Stored data

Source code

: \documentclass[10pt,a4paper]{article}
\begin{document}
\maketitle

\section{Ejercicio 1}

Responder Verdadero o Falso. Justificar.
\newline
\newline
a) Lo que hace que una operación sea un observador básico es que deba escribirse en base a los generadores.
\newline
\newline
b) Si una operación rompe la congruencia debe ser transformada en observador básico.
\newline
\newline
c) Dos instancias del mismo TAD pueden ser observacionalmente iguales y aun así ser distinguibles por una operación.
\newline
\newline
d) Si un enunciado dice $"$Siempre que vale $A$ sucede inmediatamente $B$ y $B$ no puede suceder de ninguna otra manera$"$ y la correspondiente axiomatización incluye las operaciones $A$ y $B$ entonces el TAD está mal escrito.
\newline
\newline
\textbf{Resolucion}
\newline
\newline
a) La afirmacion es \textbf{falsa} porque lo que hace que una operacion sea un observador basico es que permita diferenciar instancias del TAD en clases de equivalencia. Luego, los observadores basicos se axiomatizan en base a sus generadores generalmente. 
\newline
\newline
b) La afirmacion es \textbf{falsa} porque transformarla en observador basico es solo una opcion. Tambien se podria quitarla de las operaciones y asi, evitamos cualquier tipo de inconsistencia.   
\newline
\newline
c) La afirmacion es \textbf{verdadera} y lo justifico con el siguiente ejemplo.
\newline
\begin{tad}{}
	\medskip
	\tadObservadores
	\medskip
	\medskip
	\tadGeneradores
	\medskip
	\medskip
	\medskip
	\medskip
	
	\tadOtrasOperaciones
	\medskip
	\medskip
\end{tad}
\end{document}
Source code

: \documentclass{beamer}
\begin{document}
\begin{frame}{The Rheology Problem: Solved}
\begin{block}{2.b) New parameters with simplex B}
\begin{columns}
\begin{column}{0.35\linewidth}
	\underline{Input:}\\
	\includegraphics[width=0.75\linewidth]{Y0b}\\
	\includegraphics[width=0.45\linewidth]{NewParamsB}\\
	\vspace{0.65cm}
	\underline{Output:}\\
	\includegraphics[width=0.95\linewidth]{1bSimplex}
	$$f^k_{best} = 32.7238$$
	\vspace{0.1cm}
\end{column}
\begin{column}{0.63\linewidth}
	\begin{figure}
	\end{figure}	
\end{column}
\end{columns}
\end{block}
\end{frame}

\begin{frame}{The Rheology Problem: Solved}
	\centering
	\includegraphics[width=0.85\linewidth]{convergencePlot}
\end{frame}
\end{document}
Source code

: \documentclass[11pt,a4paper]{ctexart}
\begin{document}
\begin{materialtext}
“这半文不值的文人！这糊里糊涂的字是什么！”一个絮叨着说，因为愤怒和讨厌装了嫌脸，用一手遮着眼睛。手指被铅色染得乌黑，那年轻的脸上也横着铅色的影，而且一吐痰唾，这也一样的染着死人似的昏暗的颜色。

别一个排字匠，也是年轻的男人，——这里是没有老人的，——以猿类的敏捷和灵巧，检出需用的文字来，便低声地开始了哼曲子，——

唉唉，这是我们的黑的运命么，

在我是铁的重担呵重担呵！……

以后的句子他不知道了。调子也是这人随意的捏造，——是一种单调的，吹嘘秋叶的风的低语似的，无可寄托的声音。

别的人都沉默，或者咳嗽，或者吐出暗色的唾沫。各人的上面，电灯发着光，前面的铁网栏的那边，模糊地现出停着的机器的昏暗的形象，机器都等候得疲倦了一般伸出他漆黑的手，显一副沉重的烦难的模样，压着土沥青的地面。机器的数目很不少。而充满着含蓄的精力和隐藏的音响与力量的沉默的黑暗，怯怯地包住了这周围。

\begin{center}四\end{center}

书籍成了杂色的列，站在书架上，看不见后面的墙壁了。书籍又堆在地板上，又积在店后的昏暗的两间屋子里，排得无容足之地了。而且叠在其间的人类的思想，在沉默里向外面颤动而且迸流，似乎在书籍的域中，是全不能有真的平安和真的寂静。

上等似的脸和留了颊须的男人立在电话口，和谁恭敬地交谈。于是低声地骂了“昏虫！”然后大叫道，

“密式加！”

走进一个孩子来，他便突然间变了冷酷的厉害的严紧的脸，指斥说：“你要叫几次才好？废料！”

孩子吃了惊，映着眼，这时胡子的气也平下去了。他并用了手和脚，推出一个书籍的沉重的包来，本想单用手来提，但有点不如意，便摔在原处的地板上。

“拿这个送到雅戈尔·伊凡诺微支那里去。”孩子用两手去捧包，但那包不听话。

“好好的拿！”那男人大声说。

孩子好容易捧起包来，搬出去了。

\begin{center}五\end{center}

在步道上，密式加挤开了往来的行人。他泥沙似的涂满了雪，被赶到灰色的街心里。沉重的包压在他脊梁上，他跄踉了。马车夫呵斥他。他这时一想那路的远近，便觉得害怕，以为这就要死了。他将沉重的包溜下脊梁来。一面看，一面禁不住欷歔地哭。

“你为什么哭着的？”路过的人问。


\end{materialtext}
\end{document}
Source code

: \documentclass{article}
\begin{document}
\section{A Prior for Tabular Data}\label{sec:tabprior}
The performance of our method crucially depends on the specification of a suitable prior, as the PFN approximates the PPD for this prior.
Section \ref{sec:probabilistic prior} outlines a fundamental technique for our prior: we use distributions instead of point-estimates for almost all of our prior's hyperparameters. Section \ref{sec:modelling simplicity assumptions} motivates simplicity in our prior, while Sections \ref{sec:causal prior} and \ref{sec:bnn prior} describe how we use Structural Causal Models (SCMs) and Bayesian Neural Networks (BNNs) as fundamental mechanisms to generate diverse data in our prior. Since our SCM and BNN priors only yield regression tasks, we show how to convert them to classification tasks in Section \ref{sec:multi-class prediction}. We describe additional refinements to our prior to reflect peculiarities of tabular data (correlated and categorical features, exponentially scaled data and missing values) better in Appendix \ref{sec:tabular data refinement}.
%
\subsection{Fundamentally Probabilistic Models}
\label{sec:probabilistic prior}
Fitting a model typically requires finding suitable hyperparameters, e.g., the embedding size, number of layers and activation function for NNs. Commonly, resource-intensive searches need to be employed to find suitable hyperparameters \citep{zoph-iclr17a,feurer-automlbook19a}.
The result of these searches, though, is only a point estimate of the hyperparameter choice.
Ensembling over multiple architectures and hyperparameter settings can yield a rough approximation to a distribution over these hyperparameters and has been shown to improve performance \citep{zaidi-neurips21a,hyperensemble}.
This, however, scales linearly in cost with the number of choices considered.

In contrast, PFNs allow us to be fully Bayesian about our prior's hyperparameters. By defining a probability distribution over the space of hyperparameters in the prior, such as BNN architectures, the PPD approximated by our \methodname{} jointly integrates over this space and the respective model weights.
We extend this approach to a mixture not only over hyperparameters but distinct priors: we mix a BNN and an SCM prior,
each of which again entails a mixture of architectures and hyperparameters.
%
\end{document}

[Exercise objective]:
In full and without alteration, copy the entries.

[Response area]:
Source code

: \documentclass[10pt,a4paper]{article}
\begin{document}
\maketitle

\section{Ejercicio 1}

Responder Verdadero o Falso. Justificar.
\newline
\newline
a) Lo que hace que una operación sea un observador básico es que deba escribirse en base a los generadores.
\newline
\newline
b) Si una operación rompe la congruencia debe ser transformada en observador básico.
\newline
\newline
c) Dos instancias del mismo TAD pueden ser observacionalmente iguales y aun así ser distinguibles por una operación.
\newline
\newline
d) Si un enunciado dice $"$Siempre que vale $A$ sucede inmediatamente $B$ y $B$ no puede suceder de ninguna otra manera$"$ y la correspondiente axiomatización incluye las operaciones $A$ y $B$ entonces el TAD está mal escrito.
\newline
\newline
\textbf{Resolucion}
\newline
\newline
a) La afirmacion es \textbf{falsa} porque lo que hace que una operacion sea un observador basico es que permita diferenciar instancias del TAD en clases de equivalencia. Luego, los observadores basicos se axiomatizan en base a sus generadores generalmente. 
\newline
\newline
b) La afirmacion es \textbf{falsa} porque transformarla en observador basico es solo una opcion. Tambien se podria quitarla de las operaciones y asi, evitamos cualquier tipo de inconsistencia.   
\newline
\newline
c) La afirmacion es \textbf{verdadera} y lo justifico con el siguiente ejemplo.
\newline
\begin{tad}{}
	\medskip
	\tadObservadores
	\medskip
	\medskip
	\tadGeneradores
	\medskip
	\medskip
	\medskip
	\medskip
	
	\tadOtrasOperaciones
	\medskip
	\medskip
\end{tad}
\end{document}
Source code

: \documentclass{beamer}
\begin{document}
\begin{frame}{The Rheology Problem: Solved}
\begin{block}{2.b) New parameters with simplex B}
\begin{columns}
\begin{column}{0.35\linewidth}
	\underline{Input:}\\
	\includegraphics[width=0.75\linewidth]{Y0b}\\
	\includegraphics[width=0.45\linewidth]{NewParamsB}\\
	\vspace{0.65cm}
	\underline{Output:}\\
	\includegraphics[width=0.95\linewidth]{1bSimplex}
	$$f^k_{best} = 32.7238$$
	\vspace{0.1cm}
\end{column}
\begin{column}{0.63\linewidth}
	\begin{figure}
	\end{figure}	
\end{column}
\end{columns}
\end{block}
\end{frame}

\begin{frame}{The Rheology Problem: Solved}
	\centering
	\includegraphics[width=0.85\linewidth]{convergencePlot}
\end{frame}
\end{document}
Source code

: \documentclass[11pt,a4paper]{ctexart}
\begin{document}
\begin{materialtext}
“这半文不值的文人！这糊里糊涂的字是什么！”一个絮叨着说，因为愤怒和讨厌装了嫌脸，用一手遮着眼睛。手指被铅色染得乌黑，那年轻的脸上也横着铅色的影，而且一吐痰唾，这也一样的染着死人似的昏暗的颜色。

别一个排字匠，也是年轻的男人，——这里是没有老人的，——以猿类的敏捷和灵巧，检出需用的文字来，便低声地开始了哼曲子，——

唉唉，这是我们的黑的运命么，

在我是铁的重担呵重担呵！……

以后的句子他不知道了。调子也是这人随意的捏造，——是一种单调的，吹嘘秋叶的风的低语似的，无可寄托的声音。

别的人都沉默，或者咳嗽，或者吐出暗色的唾沫。各人的上面，电灯发着光，前面的铁网栏的那边，模糊地现出停着的机器的昏暗的形象，机器都等候得疲倦了一般伸出他漆黑的手，显一副沉重的烦难的模样，压着土沥青的地面。机器的数目很不少。而充满着含蓄的精力和隐藏的音响与力量的沉默的黑暗，怯怯地包住了这周围。

\begin{center}四\end{center}

书籍成了杂色的列，站在书架上，看不见后面的墙壁了。书籍又堆在地板上，又积在店后的昏暗的两间屋子里，排得无容足之地了。而且叠在其间的人类的思想，在沉默里向外面颤动而且迸流，似乎在书籍的域中，是全不能有真的平安和真的寂静。

上等似的脸和留了颊须的男人立在电话口，和谁恭敬地交谈。于是低声地骂了“昏虫！”然后大叫道，

“密式加！”

走进一个孩子来，他便突然间变了冷酷的厉害的严紧的脸，指斥说：“你要叫几次才好？废料！”

孩子吃了惊，映着眼，这时胡子的气也平下去了。他并用了手和脚，推出一个书籍的沉重的包来，本想单用手来提，但有点不如意，便摔在原处的地板上。

“拿这个送到雅戈尔·伊凡诺微支那里去。”孩子用两手去捧包，但那包不听话。

“好好的拿！”那男人大声说。

孩子好容易捧起包来，搬出去了。

\begin{center}五\end{center}

在步道上，密式加挤开了往来的行人。他泥沙似的涂满了雪，被赶到灰色的街心里。沉重的包压在他脊梁上，他跄踉了。马车夫呵斥他。他这时一想那路的远近，便觉得害怕，以为这就要死了。他将沉重的包溜下脊梁来。一面看，一面禁不住欷歔地哭。

“你为什么哭着的？”路过的人问。


\end{materialtext}
\end{document}
Source code

: \documentclass{article}
\begin{document}
\section{A Prior for Tabular Data}\label{sec:tabprior}
The performance of our method crucially depends on the specification of a suitable prior, as the PFN approximates the PPD for this prior.
Section \ref{sec:probabilistic prior} outlines a fundamental technique for our prior: we use distributions instead of point-estimates for almost all of our prior's hyperparameters. Section \ref{sec:modelling simplicity assumptions} motivates simplicity in our prior, while Sections \ref{sec:causal prior} and \ref{sec:bnn prior} describe how we use Structural Causal Models (SCMs) and Bayesian Neural Networks (BNNs) as fundamental mechanisms to generate diverse data in our prior. Since our SCM and BNN priors only yield regression tasks, we show how to convert them to classification tasks in Section \ref{sec:multi-class prediction}. We describe additional refinements to our prior to reflect peculiarities of tabular data (correlated and categorical features, exponentially scaled data and missing values) better in Appendix \ref{sec:tabular data refinement}.
%
\subsection{Fundamentally Probabilistic Models}
\label{sec:probabilistic prior}
Fitting a model typically requires finding suitable hyperparameters, e.g., the embedding size, number of layers and activation function for NNs. Commonly, resource-intensive searches need to be employed to find suitable hyperparameters \citep{zoph-iclr17a,feurer-automlbook19a}.
The result of these searches, though, is only a point estimate of the hyperparameter choice.
Ensembling over multiple architectures and hyperparameter settings can yield a rough approximation to a distribution over these hyperparameters and has been shown to improve performance \citep{zaidi-neurips21a,hyperensemble}.
This, however, scales linearly in cost with the number of choices considered.

In contrast, PFNs allow us to be fully Bayesian about our prior's hyperparameters. By defining a probability distribution over the space of hyperparameters in the prior, such as BNN architectures, the PPD approximated by our \methodname{} jointly integrates over this space and the respective model weights.
We extend this approach to a mixture not only over hyperparameters but distinct priors: we mix a BNN and an SCM prior,
each of which again entails a mixture of architectures and hyperparameters.
%
\end{document}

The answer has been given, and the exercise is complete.